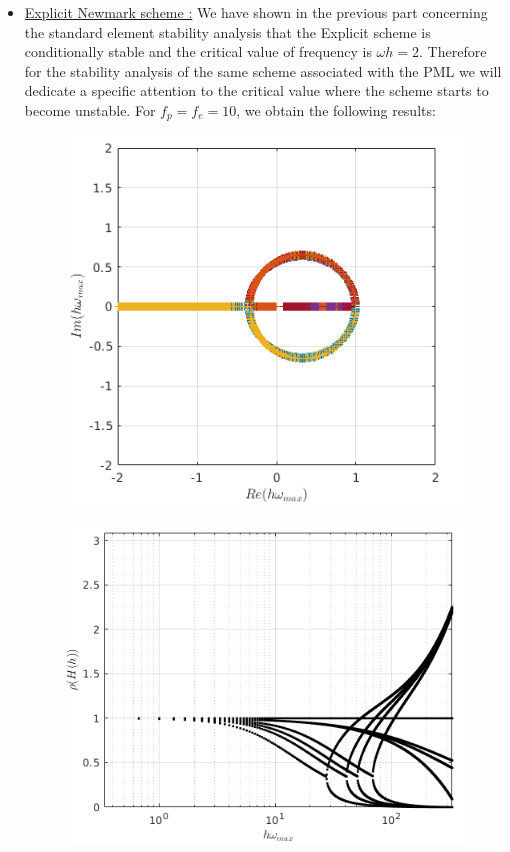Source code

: \begin{itemize}
\item \underline{Explicit Newmark scheme :}
We have shown in the previous part concerning the standard element stability analysis that the Explicit scheme is conditionally stable and the critical value of frequency is $\omega h = 2$. Therefore for the stability analysis of the same scheme associated with the PML we will dedicate a specific attention to the critical value where the scheme starts to become unstable. 
For $f_p = f_e = 10$, we obtain the following results:
\begin{figure}[H]
\centering
\begin{minipage}{.5\textwidth}
  \centering
  \includegraphics[width=.99\linewidth]{images/eig_pml_exp_10.png}
  \label{fig:eig_pml_exp_10}
\end{minipage}%
\begin{minipage}{.5\textwidth}
  \centering
  \includegraphics[width=.99\linewidth]{images/spect_rad_pml_exp_10.png}

\end{minipage}
\end{figure}
\end{itemize}

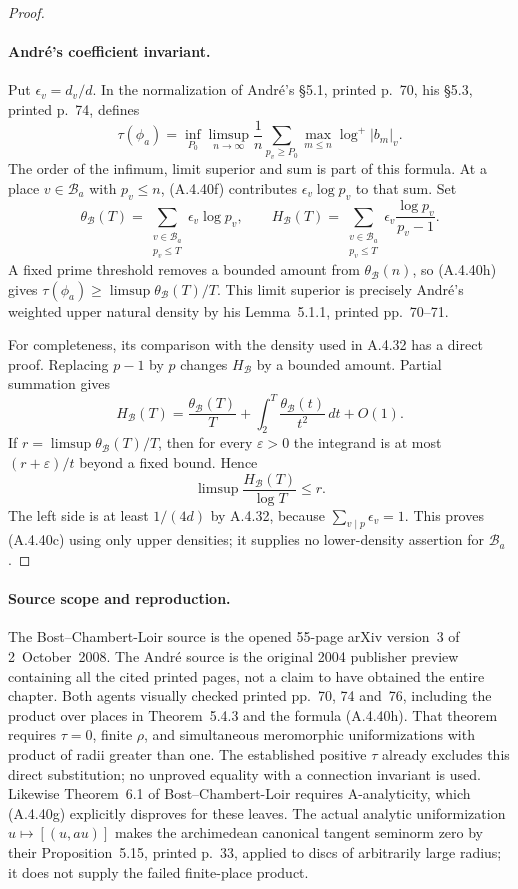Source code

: \begin{proof}
\paragraph{Andr\'e's coefficient invariant.}
Put $\epsilon_v=d_v/d$.  In the normalization of Andr\'e's
\S5.1, printed p.~70, his \S5.3, printed p.~74, defines
\[
 \tau(\phi_a)=\inf_{P_0}\limsup_{n\to\infty}\frac1n
    \sum_{p_v\ge P_0}\max_{m\le n}\log^+|b_m|_v.
 \tag{A.4.40h}
\]
The order of the infimum, limit superior and sum is part of this
formula.\cite{AuditAndre2004Dwork}
At a place $v\in\mathcal B_a$ with $p_v\le n$, (A.4.40f) contributes
$\epsilon_v\log p_v$ to that sum.  Set
\[
 \theta_{\mathcal B}(T)=
     \sum_{\substack{v\in\mathcal B_a\\p_v\le T}}
                        \epsilon_v\log p_v,
 \qquad
 H_{\mathcal B}(T)=
     \sum_{\substack{v\in\mathcal B_a\\p_v\le T}}
                  \epsilon_v\frac{\log p_v}{p_v-1}.
\]
A fixed prime threshold removes a bounded amount from
$\theta_{\mathcal B}(n)$, so (A.4.40h) gives
$\tau(\phi_a)\ge\limsup\theta_{\mathcal B}(T)/T$.
This limit superior is precisely Andr\'e's weighted upper natural
density by his Lemma~5.1.1, printed pp.~70--71.

For completeness, its comparison with the density used in A.4.32
has a direct proof.  Replacing $p-1$ by $p$ changes
$H_{\mathcal B}$ by a bounded amount.  Partial summation gives
\[
 H_{\mathcal B}(T)=\frac{\theta_{\mathcal B}(T)}T
            +\int_2^T\frac{\theta_{\mathcal B}(t)}{t^2}\,dt+O(1).
\]
If $r=\limsup\theta_{\mathcal B}(T)/T$, then for every
$\varepsilon>0$ the integrand is at most
$(r+\varepsilon)/t$ beyond a fixed bound.  Hence
\[
 \limsup\frac{H_{\mathcal B}(T)}{\log T}\le r.
\]
The left side is at least $1/(4d)$ by A.4.32, because
$\sum_{v\mid p}\epsilon_v=1$.  This proves (A.4.40c) using only
upper densities; it supplies no lower-density assertion for
$\mathcal B_a$.
\end{proof}

\paragraph{Source scope and reproduction.}
The Bost--Chambert-Loir source is the opened 55-page arXiv version~3
of 2~October~2008.  The Andr\'e source is the original 2004 publisher
preview containing all the cited printed pages, not a claim to
have obtained the entire chapter.  Both agents visually checked
printed pp.~70, 74 and~76, including the product over places in
Theorem~5.4.3 and the formula (A.4.40h).
That theorem requires $\tau=0$, finite $\rho$, and simultaneous
meromorphic uniformizations with product of radii greater than one.
The established positive $\tau$ already excludes this direct
substitution; no unproved equality with a connection invariant is
used.  Likewise Theorem~6.1 of Bost--Chambert-Loir requires
A-analyticity, which (A.4.40g) explicitly disproves for these leaves.
The actual analytic uniformization
$u\mapsto[(u,au)]$ makes the archimedean canonical tangent seminorm
zero by their Proposition~5.15, printed p.~33, applied to discs of
arbitrarily large radius; it does not supply the failed finite-place
product.


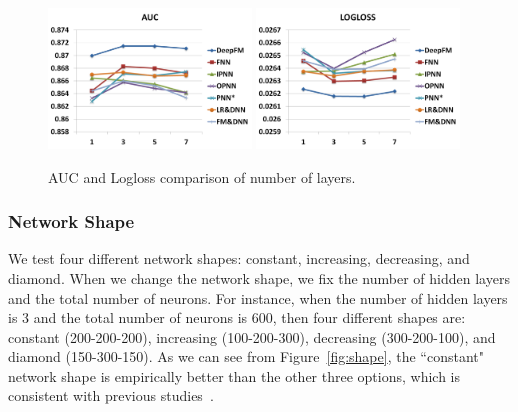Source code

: \begin{figure}[ht]
\setlength{\abovecaptionskip}{0pt}%
\setlength{\belowcaptionskip}{-10pt}
\centering
\begin{minipage}[b]{0.5\textwidth}
\includegraphics[width=0.48\textwidth]{img/layer-auc.png}
\includegraphics[width=0.48\textwidth]{img/layer-logloss.png}
\end{minipage}
\caption{\footnotesize{AUC and Logloss comparison of number of layers.}}\label{fig:layer}
\end{figure}

\subsubsection{Network Shape}\label{sec:exp:hyper:shape}

We test four different network shapes: constant, increasing, decreasing, and diamond. When we change the network shape, we fix the number of hidden layers and the total number of neurons. For instance, when the number of hidden layers is 3 and the total number of neurons is 600, then four different shapes are: constant (200-200-200), increasing (100-200-300), decreasing (300-200-100), and diamond (150-300-150). As we can see from Figure~\ref{fig:shape}, the ``constant" network shape is empirically better than the other three options, which is consistent with previous studies~\cite{networkstructure09}.

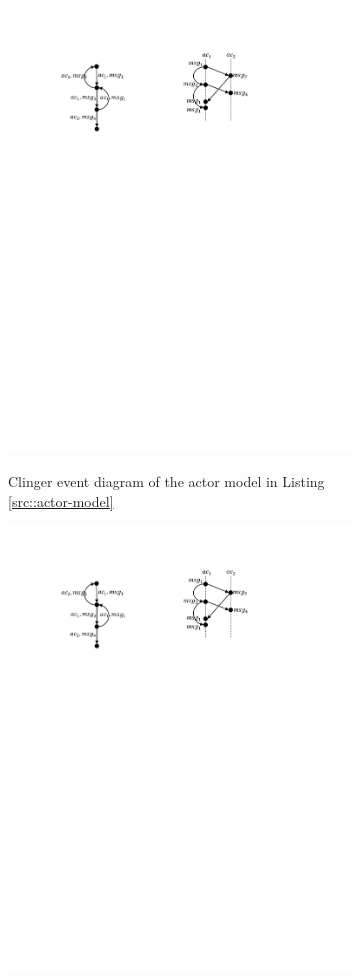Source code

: \begin{figure}
\centering
\begin{subfigure}[b]{0.2\textwidth}
\label{fig::clinger}
  \centering
  \small{
   \includegraphics[width=.8\textwidth]{resources/clinger.pdf}
  }
  \caption{Clinger event diagram of the actor model in Listing \ref{src::actor-model}}
\end{subfigure}
\qquad
\begin{subfigure}[b]{0.2\textwidth}
\label{fig::cdg}
  \centering
  \small{
   \includegraphics[width=.8\textwidth]{resources/cdg.pdf}
}
\end{subfigure}
\end{figure}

**********

Task requirements
In the listing above, find each line with "bounded" and copy it.

Output
A fixed prime threshold removes a bounded amount from
$H_{\mathcal B}$ by a bounded amount.  Partial summation gives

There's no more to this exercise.